Chapter 11: Storage and the Memory Hierarchy
The beginning up until section 11.3 (Locality) discusses primary and secondary storage (what we are calling memory and disk in the notes below). There’s even a Grace Hopper shout-out.
Chapter 13: The Operating System
The beginning of this chapter up until 13.2.3 (Creating and destroying processes) explains the role of the OS as a manager and how a machine with even a single processor can be running hundreds or thousands of processes at the same time.
3 Hardware and Software
A computer consists of hardware and software. The hardware is the physical equipment, i.e., the silicon, plastic, copper, and aluminum that someone probably had to build for you. The software is the actual code that governs how the computer works.
So far we have focused mostly on the software side, namely Python and bash (command line) programming. That is where you will spend basically all of your time working as a data scientist.
But just like a race car driver should have some basic understanding of how an engine works, a data scientist also benefits from some understanding of how their primary tools (computers) work. That’s what we are trying to do here.
3.1 Hardware components
For our purposes, we will say computer hardware can be broken into four kinds of components:
Processor(s) (a.k.a. CPU)
The “brain” of the computer, which performs all the computations and logic and ultimately controls everything that the machine does. It’s also the smallest of these components — the CPU in your cell phone is less than 1 cm2 in size.

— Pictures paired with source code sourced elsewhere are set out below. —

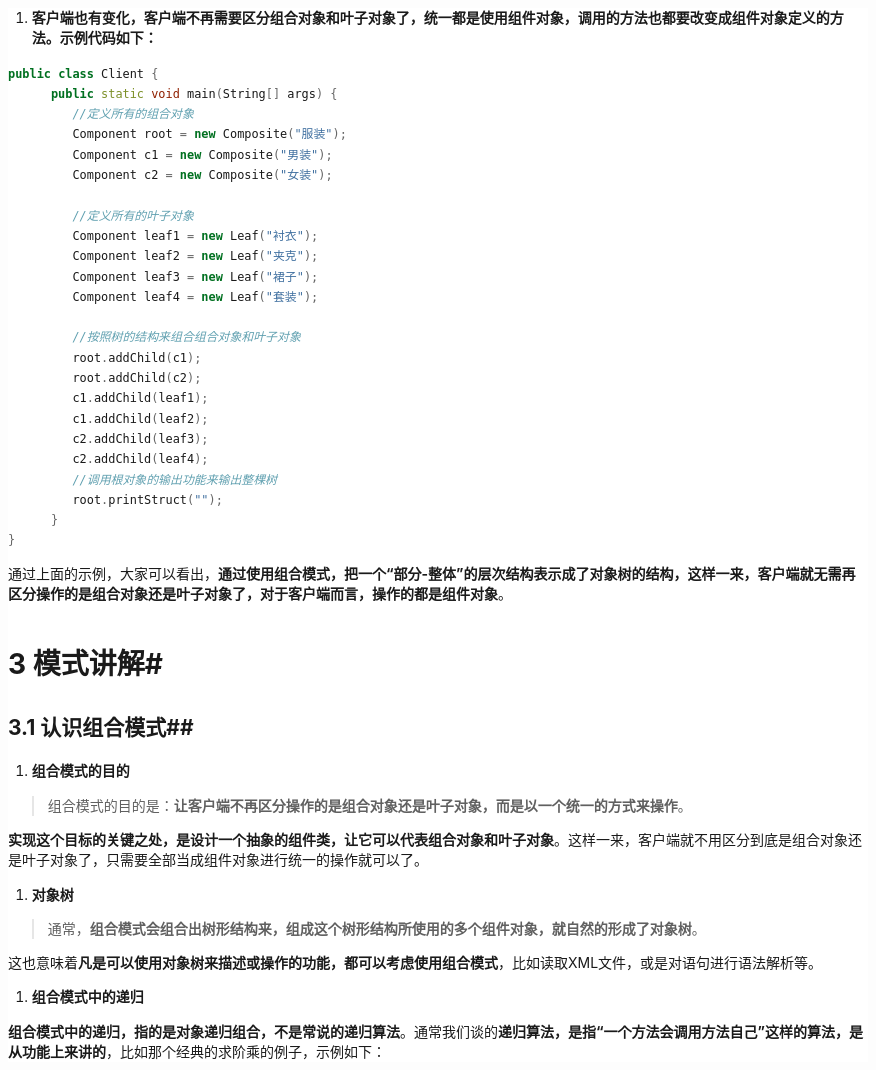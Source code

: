 1. **客户端也有变化，客户端不再需要区分组合对象和叶子对象了，统一都是使用组件对象，调用的方法也都要改变成组件对象定义的方法。示例代码如下：**



```cpp
public class Client {
      public static void main(String[] args) {
         //定义所有的组合对象
         Component root = new Composite("服装");
         Component c1 = new Composite("男装");
         Component c2 = new Composite("女装");
 
         //定义所有的叶子对象
         Component leaf1 = new Leaf("衬衣");
         Component leaf2 = new Leaf("夹克");
         Component leaf3 = new Leaf("裙子");
         Component leaf4 = new Leaf("套装");

         //按照树的结构来组合组合对象和叶子对象
         root.addChild(c1);
         root.addChild(c2);
         c1.addChild(leaf1);
         c1.addChild(leaf2);
         c2.addChild(leaf3);
         c2.addChild(leaf4);
         //调用根对象的输出功能来输出整棵树
         root.printStruct("");
      }
}
```

通过上面的示例，大家可以看出，**通过使用组合模式，把一个“部分-整体”的层次结构表示成了对象树的结构，这样一来，客户端就无需再区分操作的是组合对象还是叶子对象了，对于客户端而言，操作的都是组件对象**。

# 3 模式讲解#

## 3.1 认识组合模式##

1. **组合模式的目的**

> 组合模式的目的是：**让客户端不再区分操作的是组合对象还是叶子对象，而是以一个统一的方式来操作**。

**实现这个目标的关键之处，是设计一个抽象的组件类，让它可以代表组合对象和叶子对象**。这样一来，客户端就不用区分到底是组合对象还是叶子对象了，只需要全部当成组件对象进行统一的操作就可以了。

1. **对象树**

> 通常，**组合模式会组合出树形结构来，组成这个树形结构所使用的多个组件对象，就自然的形成了对象树**。

这也意味着**凡是可以使用对象树来描述或操作的功能，都可以考虑使用组合模式**，比如读取XML文件，或是对语句进行语法解析等。

1. **组合模式中的递归**

**组合模式中的递归，指的是对象递归组合，不是常说的递归算法**。通常我们谈的**递归算法，是指“一个方法会调用方法自己”这样的算法，是从功能上来讲的**，比如那个经典的求阶乘的例子，示例如下：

In modern devices, CPUs are multi-core, which means that a single CPU chip actually contains multiple processors. For example, the PCs in the Hopper Hall labs have 6-core CPUs in 2023.
(Primary) Memory
Comprising RAM, Cache, and CPU Registers, this is the temporary storage that a program can use while it is running.
In terms of Python programs, memory stores the complete state of the program as it runs, including notably the values of all variables as well as the program location, basically which line of the code is currently executing.
Disk (a.k.a. secondary memory)
This is the long-term storage of your computer, usually in the form of hard disk or even SD cards and thumb drives. When we talk about files and folders, they are on disk!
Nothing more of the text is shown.